They have just finished putting their overcoats on the trees in the Kyoto Garden. No tree in London ever needed to be dressed up for protection in winter, but in Japan it’s part of gardening ritual. Symbolically marking the seasons, picnicking under cherry blossom and marvelling at autumn maples, is something the Japanese do at table too. The ultimate Kaiseki banquet, a succession of tiny exquisite dishes, paints a picture of the garden and farm and seashore in each season in choreographed ingredients – served, traditionally, by girls in kimonos shuffling on their knees.
The tree-coats are made of barley-straw gathered into little skirts and jackets round trunks and lower branches, They complement the bamboo props and struts that provide – or pretend to provide – support to outstretched limbs.
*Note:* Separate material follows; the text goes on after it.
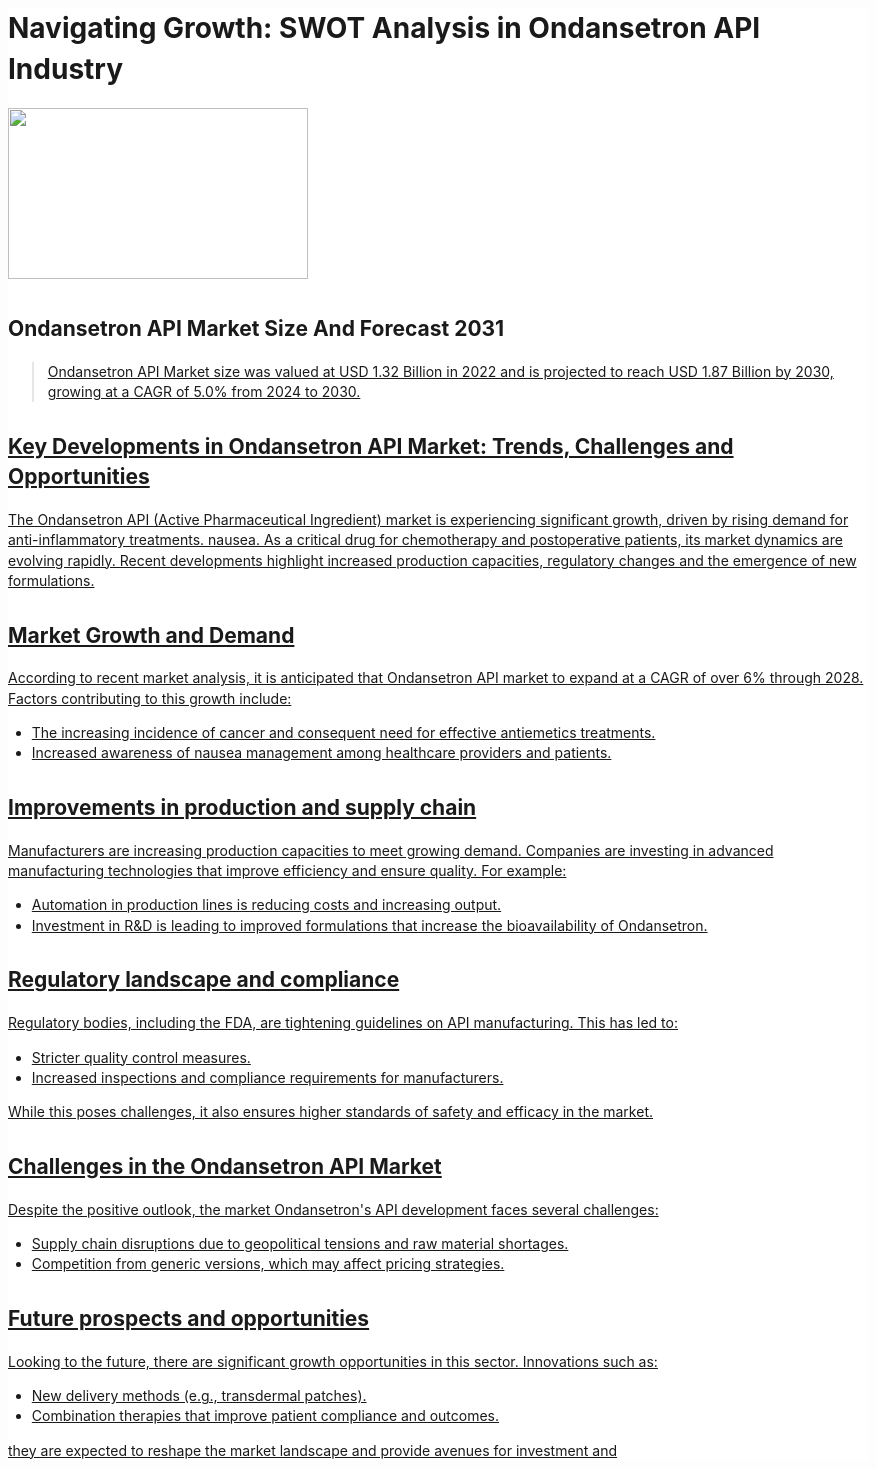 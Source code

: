 <h1>Navigating Growth: SWOT Analysis in Ondansetron API Industry</h1><img src="https://ffe5etoiles.com/wp-content/uploads/2025/01/MST7-300x171.png" alt="" width="300" height="171" class="aligncenter size-medium wp-image-105565" /><h2>Ondansetron API Market Size And Forecast 2031</h2><blockquote><p><p><a href="https://www.verifiedmarketreports.com/download-sample/?rid=390216&utm_source=Github&utm_medium=377" target="_blank">Ondansetron API Market size was valued at USD 1.32 Billion in 2022 and is projected to reach USD 1.87 Billion by 2030, growing at a CAGR of 5.0% from 2024 to 2030.</strong></span></p></p></blockquote><h2>Key Developments in Ondansetron API Market: Trends, Challenges and Opportunities</h2><p>The Ondansetron API (Active Pharmaceutical Ingredient) market is experiencing significant growth, driven by rising demand for anti-inflammatory treatments. nausea. As a critical drug for chemotherapy and postoperative patients, its market dynamics are evolving rapidly. Recent developments highlight increased production capacities, regulatory changes and the emergence of new formulations.</p><h2>Market Growth and Demand</h2><p>According to recent market analysis, it is anticipated that Ondansetron API market to expand at a CAGR of over 6% through 2028. Factors contributing to this growth include:</p><ul><li>The increasing incidence of cancer and consequent need for effective antiemetics treatments.</li><li>Increased awareness of nausea management among healthcare providers and patients.</li></ul><h2>Improvements in production and supply chain</h2 <p>Manufacturers are increasing production capacities to meet growing demand. Companies are investing in advanced manufacturing technologies that improve efficiency and ensure quality. For example:</p><ul><li>Automation in production lines is reducing costs and increasing output.</li><li>Investment in R&D is leading to improved formulations that increase the bioavailability of Ondansetron.</li> </ul><h2>Regulatory landscape and compliance</h2><p>Regulatory bodies, including the FDA, are tightening guidelines on API manufacturing. This has led to:</p><ul><li>Stricter quality control measures.</li><li>Increased inspections and compliance requirements for manufacturers.</li></ul><p >While this poses challenges, it also ensures higher standards of safety and efficacy in the market.</p><h2>Challenges in the Ondansetron API Market</h2><p>Despite the positive outlook, the market Ondansetron's API development faces several challenges:</p> <ul><li>Supply chain disruptions due to geopolitical tensions and raw material shortages.</li><li>Competition from generic versions, which may affect pricing strategies.</li></ul><h2 >Future prospects and opportunities</h2><p> Looking to the future, there are significant growth opportunities in this sector. Innovations such as:</p><ul><li>New delivery methods (e.g., transdermal patches).</li><li>Combination therapies that improve patient compliance and outcomes.</li> </ul><p>they are expected to reshape the market landscape and provide avenues for investment and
What are practical measures in Japan, where heavy snow is normal, becomes pure affectation in this country. Yet how charming ritual can be. What can our country offer in this way? Stripes on the lawn?
I walk round the Kyoto Garden almost every day when I’m in London, loving its utter detachment from the world around. No wonder it is popular; I try to go early or late in the day, yet have never had it entirely to myself. At weekends there are sometimes queues to cross the stone bridge by the cascade; Kensington’s generous quota of exotic languages seems particularly well represented. But people-pressure is not unknown in Japan; a file of school children in uniform, following a flag, usually blocks every iconic garden view.
Indeed rumour has it that there are plans to double the size of ‘our’ garden to accommodate its fans. What frustrates the designer, I’m told (he visits every year or so from Japan) is not being able to grow proper moss in London. The stuff that turns my stonework green in winter doesn’t count. He’s even considering settling for Soleirolia soleirolii, or Mind-your-own-business, as a substitute.